The staff who did express opinions were also relatively senior, either by virtue of their management functions, or their recognised expertise in a particular area. As experienced public servants and professional scientists, these individuals could be expected to continue to express their opinions freely and frankly in the future, and not to be deterred by the disclosure of what was largely innocuous material in connection with their identities.

In the Ombudsman’s opinion, section 9(2)(g)(i) of the OIA did not apply to the names.


Section 9(2)(a) of the OIA provides good reason for withholding official information (subject to a public interest test) if, and only if, it is ‘necessary to protect the privacy of natural persons’. The Ombudsman began from the starting point that it will not usually be necessary to withhold staff names in order to protect their privacy.

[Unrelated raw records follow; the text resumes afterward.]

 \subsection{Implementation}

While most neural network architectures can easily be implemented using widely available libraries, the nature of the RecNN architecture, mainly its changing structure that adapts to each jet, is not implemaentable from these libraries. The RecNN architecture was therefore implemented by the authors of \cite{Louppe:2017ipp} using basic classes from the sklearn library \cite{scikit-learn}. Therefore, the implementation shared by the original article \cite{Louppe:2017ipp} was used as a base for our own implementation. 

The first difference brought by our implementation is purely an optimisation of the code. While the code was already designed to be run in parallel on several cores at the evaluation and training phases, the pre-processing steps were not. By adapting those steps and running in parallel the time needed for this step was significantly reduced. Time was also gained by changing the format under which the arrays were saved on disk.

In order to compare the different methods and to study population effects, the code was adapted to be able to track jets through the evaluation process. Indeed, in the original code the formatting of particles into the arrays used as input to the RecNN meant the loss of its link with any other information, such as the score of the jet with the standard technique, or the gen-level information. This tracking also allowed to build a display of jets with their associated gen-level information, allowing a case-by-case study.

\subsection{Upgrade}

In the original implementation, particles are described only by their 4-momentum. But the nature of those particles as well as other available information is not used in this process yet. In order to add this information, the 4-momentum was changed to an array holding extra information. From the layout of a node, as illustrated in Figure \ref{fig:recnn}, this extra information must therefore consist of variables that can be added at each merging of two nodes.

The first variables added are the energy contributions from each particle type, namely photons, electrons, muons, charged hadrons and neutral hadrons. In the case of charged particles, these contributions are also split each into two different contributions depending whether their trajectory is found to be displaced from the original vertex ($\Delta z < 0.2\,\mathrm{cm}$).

The Ombudsman consulted the Privacy Commissioner. The Commissioner concluded that the privacy interest in the names was ‘very weak’. It was difficult to see any residual privacy interest in the already-published names. She stated that ‘where information identifies senior officials and concerns only the exercise of official duties, it is difficult to see that any expectation of privacy could reasonably be held.’ ESR had not ‘put forward any strong argument as to why these officials have a particular privacy interest at stake here.’ Given ‘their level of seniority, and the public function that they are discharging,’ they did not have a strong privacy interest in withholding their identities from release.

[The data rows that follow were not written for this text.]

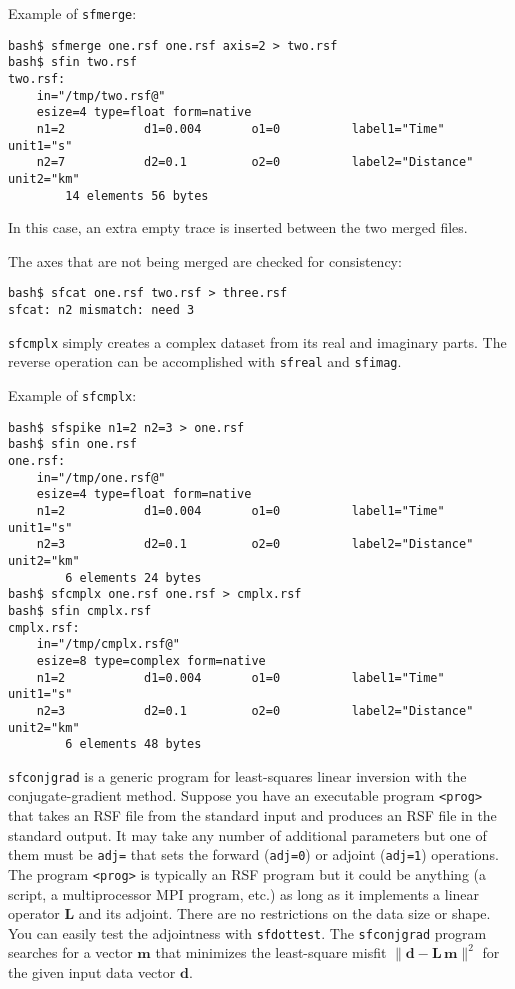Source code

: Example of \texttt{sfmerge}:
\begin{verbatim}
bash$ sfmerge one.rsf one.rsf axis=2 > two.rsf
bash$ sfin two.rsf
two.rsf:
    in="/tmp/two.rsf@"
    esize=4 type=float form=native
    n1=2           d1=0.004       o1=0          label1="Time" unit1="s"
    n2=7           d2=0.1         o2=0          label2="Distance" unit2="km"
        14 elements 56 bytes
\end{verbatim}
In this case, an extra empty trace is inserted between the two merged files.

The axes that are not being merged are checked for consistency:
\begin{verbatim}
bash$ sfcat one.rsf two.rsf > three.rsf
sfcat: n2 mismatch: need 3
\end{verbatim}

\noindent\doublebox{\parbox{\textwidth}{

}}

\texttt{sfcmplx} simply creates a complex dataset from its real and
imaginary parts. The reverse operation can be accomplished with
\texttt{sfreal} and \texttt{sfimag}.

Example of \texttt{sfcmplx}:
\begin{verbatim}
bash$ sfspike n1=2 n2=3 > one.rsf
bash$ sfin one.rsf
one.rsf:
    in="/tmp/one.rsf@"
    esize=4 type=float form=native
    n1=2           d1=0.004       o1=0          label1="Time" unit1="s"
    n2=3           d2=0.1         o2=0          label2="Distance" unit2="km"
        6 elements 24 bytes
bash$ sfcmplx one.rsf one.rsf > cmplx.rsf
bash$ sfin cmplx.rsf
cmplx.rsf:
    in="/tmp/cmplx.rsf@"
    esize=8 type=complex form=native
    n1=2           d1=0.004       o1=0          label1="Time" unit1="s"
    n2=3           d2=0.1         o2=0          label2="Distance" unit2="km"
        6 elements 48 bytes
\end{verbatim}

\noindent\doublebox{\parbox{\textwidth}{
    
}}

\texttt{sfconjgrad} is a generic program for least-squares linear
inversion with the conjugate-gradient method. Suppose you have an
executable program \texttt{<prog>} that takes an RSF file from the
standard input and produces an RSF file in the standard output. It may
take any number of additional parameters but one of them must be
\texttt{adj=} that sets the forward (\texttt{adj=0}) or adjoint
(\texttt{adj=1}) operations.  The program \texttt{<prog>} is typically
an RSF program but it could be anything (a script, a multiprocessor
MPI program, etc.) as long as it implements a linear operator
$\mathbf{L}$ and its adjoint. There are no restrictions on the data
size or shape. You can easily test the adjointness with
\texttt{sfdottest}. The \texttt{sfconjgrad} program searches for a
vector $\mathbf{m}$ that minimizes the least-square misfit 
$\|\mathbf{d - L\,m}\|^2$ for the given input data vector $\mathbf{d}$.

The Ombudsman did not see did not see a privacy interest in the names of the staff in this case because:

  • as relatively senior officials, they should reasonably expect some information about the performance of their jobs to be disclosed; and
  • the information was connected with the performance of their public functions (insofar as ESR is wholly owned by the New Zealand Government) and not their private lives.

He concluded that there was little or no privacy interest at stake here, and therefore, it was not necessary to withhold the names under section 9(2)(a) of the OIA.   

Public interest

The Ombudsman went on to consider the public interest in release of the information, even though this was not strictly necessary. He noted the Sustainability Council’s concerns about how this matter had been handled by the NZFSA and ESR. The Council wanted to see which individuals were involved in the contracts and understandings that defined how the scientific investigation was to be undertaken, what it was to address, and other relevant parameters.

This was not a case where disclosure of the names would add little or no value to the information already disclosed. In light of the Sustainability Council’s concerns about the credibility and integrity of the review, there was a public interest in both agencies being completely transparent about their handling of the matter.


The Ombudsman formed the opinion that there was no good reason to withhold the names, and the NZFSA and ESR agreed to release them.

This case note is published under the authority of the Ombudsmen Rules 1989. It sets out an Ombudsman’s view on the facts of a particular case. It should not be taken as establishing any legal precedent that would bind an Ombudsman in future.